Canada — strange country or wannabe state?
A group of Canadian parliamentarians is taking a bold step towards legalizing marijuana. The committee has suggested that Canada begin treating pot in the same manner it treats alcohol and expunge all marijuana-related arrest records. If fully pursued, marijuana would no longer be a controlled substance in the Great White North. A petition to annex Henle Village to Canada is not expected to succeed.
Just for kicks, SFS-bashing
A recent survey found that one in ten Californian high school students admits to using the rave drug Ecstasy. The same survey found that upwards of 60 percent of eleventh graders admit to drinking on a regular or semi-regular basis. A similar survey of SFS students found that 33 percent admit to being turned on by Tom Daschle and/or Ruth Bader Ginsburg.
Speaking for the people
A general/warlord in Afghanistan has recently completed what is believed to be the nation's first indoor pool. He built the pool and associated mansion, he said, because he expects to host a multitude of Western guests. No better way to impress liberal Westerners than living in decadence while your compatriots die of starvation.

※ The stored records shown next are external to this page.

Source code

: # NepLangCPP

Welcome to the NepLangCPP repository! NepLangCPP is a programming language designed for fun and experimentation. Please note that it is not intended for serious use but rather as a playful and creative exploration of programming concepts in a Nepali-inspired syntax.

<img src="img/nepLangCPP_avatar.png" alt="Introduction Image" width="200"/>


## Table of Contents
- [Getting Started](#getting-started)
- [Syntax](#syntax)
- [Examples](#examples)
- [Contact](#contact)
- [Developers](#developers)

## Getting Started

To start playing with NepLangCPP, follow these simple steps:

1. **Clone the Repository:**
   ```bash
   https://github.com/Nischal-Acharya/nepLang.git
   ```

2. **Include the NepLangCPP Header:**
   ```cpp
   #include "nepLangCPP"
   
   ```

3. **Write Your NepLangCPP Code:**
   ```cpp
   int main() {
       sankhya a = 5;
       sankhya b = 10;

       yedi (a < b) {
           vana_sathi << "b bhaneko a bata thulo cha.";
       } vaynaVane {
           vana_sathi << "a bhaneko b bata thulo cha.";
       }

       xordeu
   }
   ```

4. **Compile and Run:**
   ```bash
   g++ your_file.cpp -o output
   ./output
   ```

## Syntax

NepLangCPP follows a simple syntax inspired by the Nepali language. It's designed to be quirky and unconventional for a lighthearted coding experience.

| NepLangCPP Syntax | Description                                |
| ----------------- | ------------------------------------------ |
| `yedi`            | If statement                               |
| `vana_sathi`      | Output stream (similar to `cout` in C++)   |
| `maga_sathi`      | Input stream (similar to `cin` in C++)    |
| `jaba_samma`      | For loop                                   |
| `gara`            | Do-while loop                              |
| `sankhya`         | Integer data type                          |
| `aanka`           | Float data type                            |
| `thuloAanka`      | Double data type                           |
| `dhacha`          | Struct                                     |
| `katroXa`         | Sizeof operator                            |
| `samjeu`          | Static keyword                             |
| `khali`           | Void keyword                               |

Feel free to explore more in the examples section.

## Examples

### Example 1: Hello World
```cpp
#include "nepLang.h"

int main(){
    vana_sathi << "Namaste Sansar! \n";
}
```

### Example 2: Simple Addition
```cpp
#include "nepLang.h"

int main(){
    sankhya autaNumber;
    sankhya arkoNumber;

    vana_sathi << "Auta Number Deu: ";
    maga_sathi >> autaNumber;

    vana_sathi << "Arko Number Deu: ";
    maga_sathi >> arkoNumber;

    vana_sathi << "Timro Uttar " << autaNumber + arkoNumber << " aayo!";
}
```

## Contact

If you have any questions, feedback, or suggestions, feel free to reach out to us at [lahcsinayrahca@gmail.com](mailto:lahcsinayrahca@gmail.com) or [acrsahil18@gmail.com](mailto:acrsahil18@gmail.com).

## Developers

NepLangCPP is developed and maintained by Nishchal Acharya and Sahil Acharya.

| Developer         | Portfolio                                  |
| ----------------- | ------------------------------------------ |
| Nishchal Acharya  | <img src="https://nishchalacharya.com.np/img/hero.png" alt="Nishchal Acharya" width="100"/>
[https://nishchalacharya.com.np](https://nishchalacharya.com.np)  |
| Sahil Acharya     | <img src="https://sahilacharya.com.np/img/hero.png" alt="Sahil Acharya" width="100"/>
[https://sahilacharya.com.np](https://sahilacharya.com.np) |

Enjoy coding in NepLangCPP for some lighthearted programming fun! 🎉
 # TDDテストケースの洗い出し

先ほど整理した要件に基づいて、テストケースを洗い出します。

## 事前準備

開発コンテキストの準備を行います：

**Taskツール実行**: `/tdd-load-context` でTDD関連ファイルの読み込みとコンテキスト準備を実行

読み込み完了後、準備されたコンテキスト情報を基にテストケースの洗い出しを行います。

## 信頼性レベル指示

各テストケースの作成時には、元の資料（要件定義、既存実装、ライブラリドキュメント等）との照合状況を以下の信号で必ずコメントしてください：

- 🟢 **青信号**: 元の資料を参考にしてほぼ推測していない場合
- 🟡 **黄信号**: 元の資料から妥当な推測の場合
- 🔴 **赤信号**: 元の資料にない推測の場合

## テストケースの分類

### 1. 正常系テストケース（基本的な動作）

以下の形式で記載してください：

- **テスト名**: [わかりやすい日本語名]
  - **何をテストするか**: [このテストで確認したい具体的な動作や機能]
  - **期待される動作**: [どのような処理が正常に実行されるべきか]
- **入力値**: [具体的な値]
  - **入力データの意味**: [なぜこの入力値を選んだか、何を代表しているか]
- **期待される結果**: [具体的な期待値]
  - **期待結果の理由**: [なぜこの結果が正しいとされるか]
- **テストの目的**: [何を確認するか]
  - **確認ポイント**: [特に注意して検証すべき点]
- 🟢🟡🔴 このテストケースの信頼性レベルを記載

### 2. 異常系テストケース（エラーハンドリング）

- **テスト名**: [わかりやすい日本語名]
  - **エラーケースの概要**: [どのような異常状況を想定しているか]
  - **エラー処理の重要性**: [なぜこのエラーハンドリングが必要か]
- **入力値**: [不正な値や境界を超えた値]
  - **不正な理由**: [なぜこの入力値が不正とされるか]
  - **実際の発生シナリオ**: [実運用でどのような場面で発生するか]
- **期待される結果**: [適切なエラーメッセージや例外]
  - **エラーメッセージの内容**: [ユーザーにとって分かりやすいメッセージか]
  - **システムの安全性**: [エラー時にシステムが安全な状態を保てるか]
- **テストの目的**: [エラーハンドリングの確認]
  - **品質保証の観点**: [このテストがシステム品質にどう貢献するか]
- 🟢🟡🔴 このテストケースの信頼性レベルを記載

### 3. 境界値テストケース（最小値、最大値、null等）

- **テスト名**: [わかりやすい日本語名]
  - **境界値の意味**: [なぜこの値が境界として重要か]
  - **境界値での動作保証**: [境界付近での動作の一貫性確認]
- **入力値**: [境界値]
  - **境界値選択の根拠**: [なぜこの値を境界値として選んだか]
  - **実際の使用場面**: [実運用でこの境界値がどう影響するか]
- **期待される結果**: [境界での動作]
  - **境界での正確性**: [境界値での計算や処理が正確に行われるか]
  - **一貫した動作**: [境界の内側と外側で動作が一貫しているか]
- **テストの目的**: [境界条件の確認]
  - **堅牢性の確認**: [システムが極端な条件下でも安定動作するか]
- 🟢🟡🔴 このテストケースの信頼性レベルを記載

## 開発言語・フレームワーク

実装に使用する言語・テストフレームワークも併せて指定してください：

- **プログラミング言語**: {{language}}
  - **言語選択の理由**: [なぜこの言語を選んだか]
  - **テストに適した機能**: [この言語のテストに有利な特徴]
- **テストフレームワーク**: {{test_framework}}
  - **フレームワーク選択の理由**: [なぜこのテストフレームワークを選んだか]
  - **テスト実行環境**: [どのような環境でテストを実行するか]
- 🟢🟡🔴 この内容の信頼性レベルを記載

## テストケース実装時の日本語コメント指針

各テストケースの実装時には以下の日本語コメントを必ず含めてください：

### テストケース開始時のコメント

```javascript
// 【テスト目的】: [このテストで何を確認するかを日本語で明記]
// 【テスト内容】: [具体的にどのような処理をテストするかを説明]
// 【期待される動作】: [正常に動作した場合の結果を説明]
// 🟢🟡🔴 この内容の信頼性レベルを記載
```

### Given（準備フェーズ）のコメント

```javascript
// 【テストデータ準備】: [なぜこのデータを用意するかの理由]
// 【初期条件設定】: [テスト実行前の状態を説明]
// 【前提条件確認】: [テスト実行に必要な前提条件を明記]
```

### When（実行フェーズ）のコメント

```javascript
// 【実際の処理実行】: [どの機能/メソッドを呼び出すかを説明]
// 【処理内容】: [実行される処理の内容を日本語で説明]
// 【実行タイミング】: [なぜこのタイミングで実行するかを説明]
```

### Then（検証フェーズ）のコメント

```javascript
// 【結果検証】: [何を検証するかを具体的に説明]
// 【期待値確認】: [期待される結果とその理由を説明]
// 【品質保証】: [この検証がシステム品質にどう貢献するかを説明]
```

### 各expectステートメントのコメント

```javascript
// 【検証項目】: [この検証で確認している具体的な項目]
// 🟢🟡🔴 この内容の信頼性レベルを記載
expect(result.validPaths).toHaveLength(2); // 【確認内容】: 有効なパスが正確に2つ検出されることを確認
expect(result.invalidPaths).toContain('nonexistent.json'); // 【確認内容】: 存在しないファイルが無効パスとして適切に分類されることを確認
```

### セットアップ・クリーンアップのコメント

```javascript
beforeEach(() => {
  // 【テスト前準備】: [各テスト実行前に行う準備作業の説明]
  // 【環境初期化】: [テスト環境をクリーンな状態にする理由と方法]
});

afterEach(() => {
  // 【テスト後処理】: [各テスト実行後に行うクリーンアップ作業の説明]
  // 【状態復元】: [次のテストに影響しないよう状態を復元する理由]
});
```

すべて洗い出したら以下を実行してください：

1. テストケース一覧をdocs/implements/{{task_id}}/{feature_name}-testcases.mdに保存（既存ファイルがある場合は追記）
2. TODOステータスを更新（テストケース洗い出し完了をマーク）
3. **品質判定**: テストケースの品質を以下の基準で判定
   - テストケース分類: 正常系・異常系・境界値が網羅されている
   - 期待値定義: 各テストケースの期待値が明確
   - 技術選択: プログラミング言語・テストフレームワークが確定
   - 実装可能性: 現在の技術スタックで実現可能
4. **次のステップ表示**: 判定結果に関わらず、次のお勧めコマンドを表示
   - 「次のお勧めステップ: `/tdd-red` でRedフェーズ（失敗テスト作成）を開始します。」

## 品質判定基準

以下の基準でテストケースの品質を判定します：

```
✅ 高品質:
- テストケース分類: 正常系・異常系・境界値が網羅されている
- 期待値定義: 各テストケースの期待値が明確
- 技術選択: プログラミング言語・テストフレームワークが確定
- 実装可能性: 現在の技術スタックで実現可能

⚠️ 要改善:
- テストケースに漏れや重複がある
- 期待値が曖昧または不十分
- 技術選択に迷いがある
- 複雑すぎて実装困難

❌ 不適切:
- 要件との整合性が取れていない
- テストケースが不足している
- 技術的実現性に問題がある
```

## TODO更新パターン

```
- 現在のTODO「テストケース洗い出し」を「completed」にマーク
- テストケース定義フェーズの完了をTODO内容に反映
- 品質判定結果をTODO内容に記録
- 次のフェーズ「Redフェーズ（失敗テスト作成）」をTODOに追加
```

We surrender! Just don't take our porn!
French people are up in arms, or something. A recent poll by Le Parisien found that a solid majority of Frenchies favors banning pornography on cable and broadcast television. It seems possible that the French version of the FCC may begin to enforce laws, already on the books, that would prohibit the showing of X-rated films. In other news, the Philodemic has decided not to move operations to Paris, at least not in the foreseeable future.
Damn the man
A few dozen Georgetown students were arrested over Labor Day weekend for underage drinking. MPD announced that it was shifting its valuable "Jaywalker Arrest" resources back towards "Underage Drinking." An MPD official, speaking off the record and not actually speaking, said, "It's these problems we really have to address. People think it is the job of the cops to arrest thieves and murderers and whatnot. But let's face it — that's hard. And dangerous."
Choices no one needs to make
Doctors in Belgium are now offering couples the ability to select what gender they want their baby to be. The clinic, in Ghent, collects a sample of semen from the husband. The sample is then shipped to a lab in Virginia, where sperm cells are identified for the presence or absence of Y-chromosomes. The samples are then sent back to Belgium for implantation. First we win WWII, then we hold back the Commies for 50 years and now we're sorting through their ejaculatory matter. Can't the Europeans do anything on their own?
Shrinkage
Greek police recently arrested a terrorist accused of being the chief assassin in the November 17 terrorist organization. Dimitris Koufodinas, 44, was arrested at a nudist beach on the Greek island of Angistri. Koufodinas was the target of the largest manhunt in Greek history. Rumor has it that the terrorist turned himself in. Said one witness, "If you think he's a terrorist, check out that 300-lb. man who just stepped out of the cold water. That's real terror!"
Learning from the experts
Seven Romanian seamen are finally going home this week, after spending two years in the Dominican Republic because their bosses would not pay a fine. Can we get rid of SFS'ers in the same way?